Exogenous Pathway of Triglyceride Metabolism
- Dietary triglycerides are emulsified in the gut and digested by lipases to fatty acids and monoglycerides, which are then absorbed unchanged.
- The short – chain fatty acids are directly absorbed into the portal circulation, whilst the long chain acids are reconverted to triglycerides and incorporated into chylomicrons.
- These particles are formed in the intestinal cells from triglycerides, apolipoproteins B-48, A-1 and A-II, and then secreted into the lymph.
- Cholesterol is also incorporated into the particle, and although it contributes <5% of the particle composition, chylomicrons provide the main route for cholesterol entry into the body.
- As the chylomicrons traverse the thoracic duct and enter the plasma they acquire several more apolipoproteins (C-I, C-II, C-III, E) by simple exchange with HDL particles.
- In the lining of peripheral capillaries, chylomicrons attach to lipoprotein lipase (LPL), an enzyme activated by apolipoproteins C-II, which hydrolyses the TG core to free fatty acids (FFA).
- The released FFAs follow one of three routes.
- Oxidation by muscle.
- Storage in adipose tissue.
- Transport to peripheral tissues to plasma albumin.
- The chylomicron remnant is now depleted of TG and apolipoproteins C, but retains cholesterol and apolipoproteins B-48 and E.
- The remnant is removed from the circulation by the liver where it is taken up by a receptor which recognizes apolipoprotein-E on remnant surface. During its progress through the plasma the chylomicron remnant also receives cholesterol by transfer from High Density Lipoproteins (HDL) particles.

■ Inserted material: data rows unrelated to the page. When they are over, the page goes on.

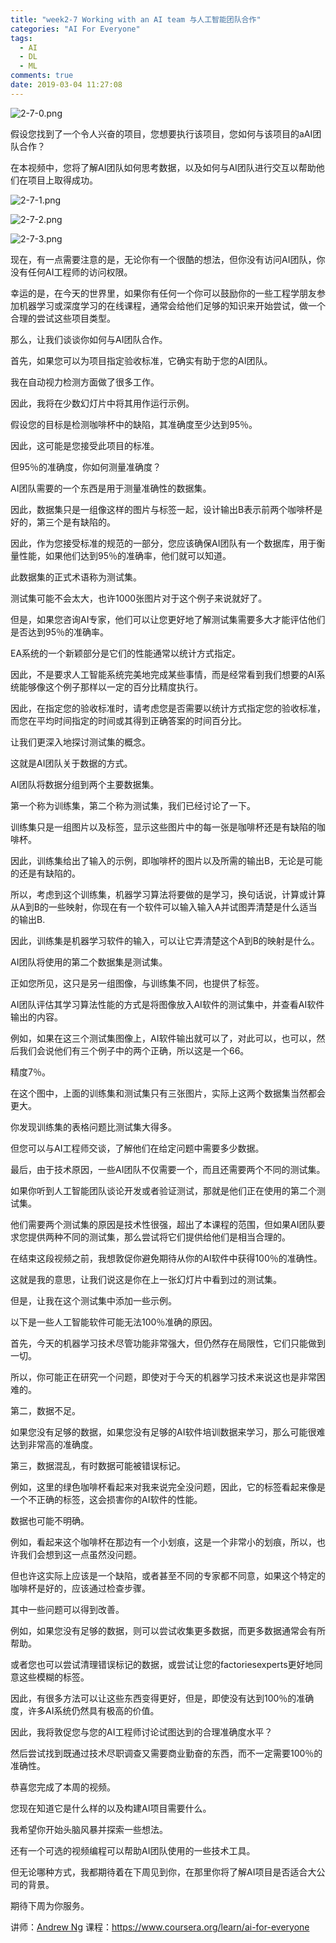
 ```yaml
---
title: "week2-7 Working with an AI team 与人工智能团队合作"
categories: "AI For Everyone"
tags:
  - AI
  - DL
  - ML
comments: true
date: 2019-03-04 11:27:08
---
```


![2-7-0.png](https://upload-images.jianshu.io/upload_images/910914-b9598ac3e35433c1.png?imageMogr2/auto-orient/strip%7CimageView2/2/w/1240)

假设您找到了一个令人兴奋的项目，您想要执行该项目，您如何与该项目的aAI团队合作？

在本视频中，您将了解AI团队如何思考数据，以及如何与AI团队进行交互以帮助他们在项目上取得成功。

<!--more-->

![2-7-1.png](https://upload-images.jianshu.io/upload_images/910914-aee58ddd9a64b667.png?imageMogr2/auto-orient/strip%7CimageView2/2/w/1240)

![2-7-2.png](https://upload-images.jianshu.io/upload_images/910914-53a79548bc2756da.png?imageMogr2/auto-orient/strip%7CimageView2/2/w/1240)

![2-7-3.png](https://upload-images.jianshu.io/upload_images/910914-2cc8b5fa9eb54472.png?imageMogr2/auto-orient/strip%7CimageView2/2/w/1240)

现在，有一点需要注意的是，无论你有一个很酷的想法，但你没有访问AI团队，你没有任何AI工程师的访问权限。

幸运的是，在今天的世界里，如果你有任何一个你可以鼓励你的一些工程学朋友参加机器学习或深度学习的在线课程，通常会给他们足够的知识来开始尝试，做一个合理的尝试这些项目类型。

那么，让我们谈谈你如何与AI团队合作。

首先，如果您可以为项目指定验收标准，它确实有助于您的AI团队。

我在自动视力检测方面做了很多工作。

因此，我将在少数幻灯片中将其用作运行示例。

假设您的目标是检测咖啡杯中的缺陷，其准确度至少达到95％。

因此，这可能是您接受此项目的标准。

但95％的准确度，你如何测量准确度？

AI团队需要的一个东西是用于测量准确性的数据集。

因此，数据集只是一组像这样的图片与标签一起，设计输出B表示前两个咖啡杯是好的，第三个是有缺陷的。

因此，作为您接受标准的规范的一部分，您应该确保AI团队有一个数据库，用于衡量性能，如果他们达到95％的准确率，他们就可以知道。

此数据集的正式术语称为测试集。

测试集可能不会太大，也许1000张图片对于这个例子来说就好了。

但是，如果您咨询AI专家，他们可以让您更好地了解测试集需要多大才能评估他们是否达到95％的准确率。

EA系统的一个新颖部分是它们的性能通常以统计方式指定。

因此，不是要求人工智能系统完美地完成某些事情，而是经常看到我们想要的AI系统能够像这个例子那样以一定的百分比精度执行。

因此，在指定您的验收标准时，请考虑您是否需要以统计方式指定您的验收标准，而您在平均时间指定的时间或其得到正确答案的时间百分比。

让我们更深入地探讨测试集的概念。

这就是AI团队关于数据的方式。

AI团队将数据分组到两个主要数据集。

第一个称为训练集，第二个称为测试集，我们已经讨论了一下。

训练集只是一组图片以及标签，显示这些图片中的每一张是咖啡杯还是有缺陷的咖啡杯。

因此，训练集给出了输入的示例，即咖啡杯的图片以及所需的输出B，无论是可能的还是有缺陷的。

所以，考虑到这个训练集，机器学习算法将要做的是学习，换句话说，计算或计算从A到B的一些映射，你现在有一个软件可以输入输入A并试图弄清楚是什么适当的输出B.

因此，训练集是机器学习软件的输入，可以让它弄清楚这个A到B的映射是什么。

AI团队将使用的第二个数据集是测试集。

正如您所见，这只是另一组图像，与训练集不同，也提供了标签。

AI团队评估其学习算法性能的方式是将图像放入AI软件的测试集中，并查看AI软件输出的内容。

例如，如果在这三个测试集图像上，AI软件输出就可以了，对此可以，也可以，然后我们会说他们有三个例子中的两个正确，所以这是一个66。

精度7％。

在这个图中，上面的训练集和测试集只有三张图片，实际上这两个数据集当然都会更大。

你发现训练集的表格问题比测试集大得多。

但您可以与AI工程师交谈，了解他们在给定问题中需要多少数据。

最后，由于技术原因，一些AI团队不仅需要一个，而且还需要两个不同的测试集。

如果你听到人工智能团队谈论开发或者验证测试，那就是他们正在使用的第二个测试集。

他们需要两个测试集的原因是技术性很强，超出了本课程的范围，但如果AI团队要求您提供两种不同的测试集，那么尝试将它们提供给他们是相当合理的。

在结束这段视频之前，我想敦促你避免期待从你的AI软件中获得100％的准确性。

这就是我的意思，让我们说这是你在上一张幻灯片中看到过的测试集。

但是，让我在这个测试集中添加一些示例。

以下是一些人工智能软件可能无法100％准确的原因。

首先，今天的机器学习技术尽管功能非常强大，但仍然存在局限性，它们只能做到一切。

所以，你可能正在研究一个问题，即使对于今天的机器学习技术来说这也是非常困难的。

第二，数据不足。

如果您没有足够的数据，如果您没有足够的AI软件培训数据来学习，那么可能很难达到非常高的准确度。

第三，数据混乱，有时数据可能被错误标记。

例如，这里的绿色咖啡杯看起来对我来说完全没问题，因此，它的标签看起来像是一个不正确的标签，这会损害你的AI软件的性能。

数据也可能不明确。

例如，看起来这个咖啡杯在那边有一个小划痕，这是一个非常小的划痕，所以，也许我们会想到这一点虽然没问题。

但也许这实际上应该是一个缺陷，或者甚至不同的专家都不同意，如果这个特定的咖啡杯是好的，应该通过检查步骤。

其中一些问题可以得到改善。

例如，如果您没有足够的数据，则可以尝试收集更多数据，而更多数据通常会有所帮助。

或者您也可以尝试清理错误标记的数据，或尝试让您的factoriesexperts更好地同意这些模糊的标签。

因此，有很多方法可以让这些东西变得更好，但是，即使没有达到100％的准确度，许多AI系统仍然具有极高的价值。

因此，我将敦促您与您的AI工程师讨论试图达到的合理准确度水平？

然后尝试找到既通过技术尽职调查又需要商业勤奋的东西，而不一定需要100％的准确性。

恭喜您完成了本周的视频。

您现在知道它是什么样的以及构建AI项目需要什么。

我希望你开始头脑风暴并探索一些想法。

还有一个可选的视频编程可以帮助AI团队使用的一些技术工具。

但无论哪种方式，我都期待着在下周见到你，在那里你将了解AI项目是否适合大公司的背景。

期待下周为你服务。

讲师：[Andrew Ng](https://www.coursera.org/instructor/andrewng)
课程：<https://www.coursera.org/learn/ai-for-everyone>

Endogenous Pathway of Triglyceride Metabolism
- In the postabsorptive state, triglycerides are synthesized in the liver, incorporated in very low density lipoproteins (VLDL) particles, and supplied to the peripheral tissue (Plasma t1/2 = 30min).

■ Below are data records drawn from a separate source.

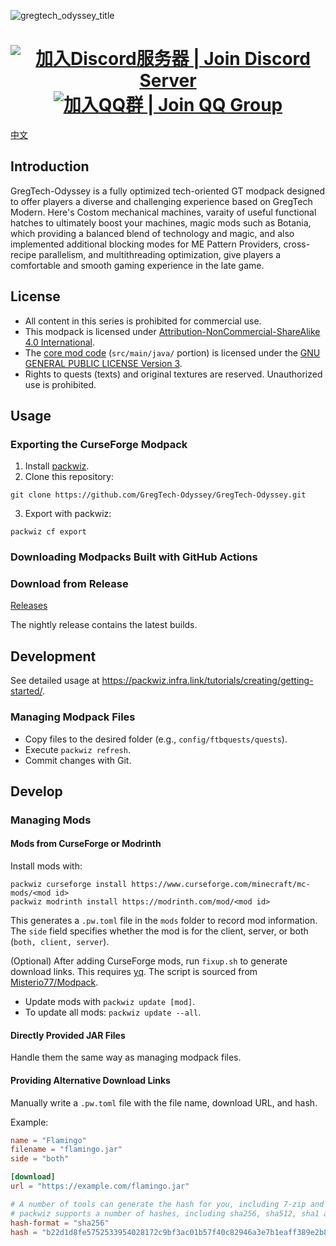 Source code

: ![gregtech_odyssey_title](https://github.com/user-attachments/assets/89f48741-a6ab-4f45-9dd6-e3669fd49cde)

<h1 align="center">
    <a href="https://discord.gg/fASxuRMjtS"><img src="https://discordapp.com/api/guilds/1361351361257672876/widget.png" alt="加入Discord服务器 | Join Discord Server"></a>
    <a href="https://qm.qq.com/q/H4mWY1GfSK"><img src="https://img.shields.io/badge/QQ-加入交流群-12B7F5?logo=qq&logoColor=white" alt="加入QQ群 | Join QQ Group"></a>
</h1>

[中文](README_zh.md)

## Introduction

GregTech-Odyssey is a fully optimized tech-oriented GT modpack designed to offer players a diverse and challenging experience based on GregTech Modern. Here's Costom mechanical machines, varaity of useful functional hatches to ultimately boost your machines, magic mods such as Botania, which providing a balanced blend of technology and magic, and also implemented additional blocking modes for ME Pattern Providers, cross-recipe parallelism, and multithreading optimization, give players a comfortable and smooth gaming experience in the late game.

## License

- All content in this series is prohibited for commercial use.
- This modpack is licensed under [Attribution-NonCommercial-ShareAlike 4.0 International](https://creativecommons.org/licenses/by-nc-sa/4.0/).
- The [core mod code](https://github.com/GregTech-Odyssey/GTOCore) (`src/main/java/` portion) is licensed under the [GNU GENERAL PUBLIC LICENSE Version 3](https://www.gnu.org/licenses/gpl-3.0.html).
- Rights to quests (texts) and original textures are reserved. Unauthorized use is prohibited.

## Usage

### Exporting the CurseForge Modpack

1. Install [packwiz](https://github.com/packwiz/packwiz).
2. Clone this repository:
```
git clone https://github.com/GregTech-Odyssey/GregTech-Odyssey.git
```
3. Export with packwiz:
```
packwiz cf export
```

### Downloading Modpacks Built with GitHub Actions

### Download from Release

[Releases](https://github.com/GregTech-Odyssey/GregTech-Odyssey/releases)

The nightly release contains the latest builds.

## Development

See detailed usage at <https://packwiz.infra.link/tutorials/creating/getting-started/>.

### Managing Modpack Files

- Copy files to the desired folder (e.g., `config/ftbquests/quests`).
- Execute `packwiz refresh`.
- Commit changes with Git.

## Develop

### Managing Mods

#### Mods from CurseForge or Modrinth

Install mods with:
```
packwiz curseforge install https://www.curseforge.com/minecraft/mc-mods/<mod id>
packwiz modrinth install https://modrinth.com/mod/<mod id>
```

This generates a `.pw.toml` file in the `mods` folder to record mod information. The `side` field specifies whether the mod is for the client, server, or both (`both, client, server`).

(Optional) After adding CurseForge mods, run `fixup.sh` to generate download links. This requires [yq](https://github.com/mikefarah/yq). The script is sourced from [Misterio77/Modpack](https://github.com/Misterio77/Modpack).

- Update mods with `packwiz update [mod]`.
- To update all mods: `packwiz update --all`.

#### Directly Provided JAR Files

Handle them the same way as managing modpack files.

#### Providing Alternative Download Links

Manually write a `.pw.toml` file with the file name, download URL, and hash.

Example:
```toml
name = "Flamingo"
filename = "flamingo.jar"
side = "both"

[download]
url = "https://example.com/flamingo.jar"

# A number of tools can generate the hash for you, including 7-zip and sha256sum
# packwiz supports a number of hashes, including sha256, sha512, sha1 and md5
hash-format = "sha256"
hash = "b22d1d8fe5752533954028172c9bf3ac01b57f40c82946a3e7b1eaff389e2b87"
```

- These particles are also the precursors of the cholesterol rich Low Density lipoproteins (LDL-c).
- Very Low Density lipoproteins (VLDL) particles are formed and secreted by the liver as TG – rich lipoproteins containing the apolipoproteins B-100, E and C.

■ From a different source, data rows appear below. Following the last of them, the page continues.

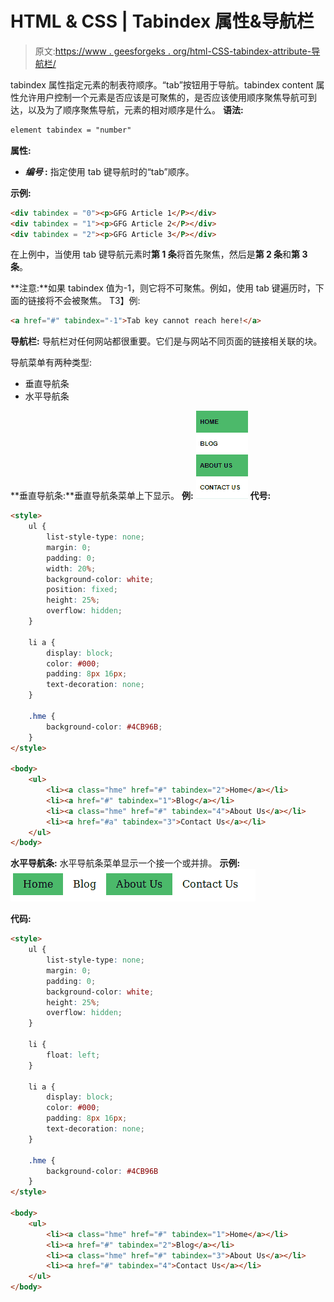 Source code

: # HTML & CSS | Tabindex 属性&导航栏

> 原文:[https://www . geesforgeks . org/html-CSS-tabindex-attribute-导航栏/](https://www.geeksforgeeks.org/html-css-tabindex-attribute-navigation-bars/)

tabindex 属性指定元素的制表符顺序。“tab”按钮用于导航。tabindex content 属性允许用户控制一个元素是否应该是可聚焦的，是否应该使用顺序聚焦导航可到达，以及为了顺序聚焦导航，元素的相对顺序是什么。
**语法:**

```html
element tabindex = "number" 
```

**属性:**

*   ***编号* :** 指定使用 tab 键导航时的“tab”顺序。

**示例:**

```html
<div tabindex = "0"><p>GFG Article 1</P></div>
<div tabindex = "1"><p>GFG Article 2</P></div>
<div tabindex = "2"><p>GFG Article 3</P></div>
```

在上例中，当使用 tab 键导航元素时**第 1 条**将首先聚焦，然后是**第 2 条**和**第 3 条**。

**注意:**如果 tabindex 值为-1，则它将不可聚焦。例如，使用 tab 键遍历时，下面的链接将不会被聚焦。
T3】例:

```html
<a href="#" tabindex="-1">Tab key cannot reach here!</a>
```

**导航栏:**
导航栏对任何网站都很重要。它们是与网站不同页面的链接相关联的块。

导航菜单有两种类型:

*   垂直导航条
*   水平导航条

**垂直导航条:**垂直导航条菜单上下显示。
**例:**
![](img/363bc96cc29a080a8a85cc24a64853b5.png)
**代号:**

```html
<style>
    ul {
        list-style-type: none;
        margin: 0;
        padding: 0;
        width: 20%;
        background-color: white;
        position: fixed;
        height: 25%;
        overflow: hidden;
    }

    li a {
        display: block;
        color: #000;
        padding: 8px 16px;
        text-decoration: none;
    }

    .hme {
        background-color: #4CB96B;
    }
</style>

<body>
    <ul>
        <li><a class="hme" href="#" tabindex="2">Home</a></li>
        <li><a href="#" tabindex="1">Blog</a></li>
        <li><a class="hme" href="#" tabindex="4">About Us</a></li>
        <li><a href="#a" tabindex="3">Contact Us</a></li>
    </ul>
</body>
```

**水平导航条:**
水平导航条菜单显示一个接一个或并排。
**示例:**
![](img/9884024ebeebc606c0926ac18e158a50.png)

**代码:**

```html
<style>
    ul {
        list-style-type: none;
        margin: 0;
        padding: 0;
        background-color: white;
        height: 25%;
        overflow: hidden;
    }

    li {
        float: left;
    }

    li a {
        display: block;
        color: #000;
        padding: 8px 16px;
        text-decoration: none;
    }

    .hme {
        background-color: #4CB96B
    }
</style>

<body>
    <ul>
        <li><a class="hme" href="#" tabindex="1">Home</a></li>
        <li><a href="#" tabindex="2">Blog</a></li>
        <li><a class="hme" href="#" tabindex="3">About Us</a></li>
        <li><a href="#" tabindex="4">Contact Us</a></li>
    </ul>
</body>
```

- In the plasma they also acquire further apolipoproteins (C,E) by transfer from high density lipoproteins (HDL).
- Further metabolism is similar to that of chylomicrons in that capillary bound lipoprotein lipase releases free fatty acids (FFAs) with the formation of a remnant lipoprotein. In this case the remnant lipoprotein, termed Intermediate Density lipoproteins (IDL), has two possible fates:
- Uptake by LDL-c receptors on the liver cells.
- Conversion to LDL-c.
- The LDL-c are cholesterol – rich particles which supply this lipid to the cells either through LDL-c receptors or via receptor – independent mechanisms.
- Some of the LDL cholesterol has its origin in transfer from HDL.
- About 70% of LDL receptor mediated clearance occurs in the liver.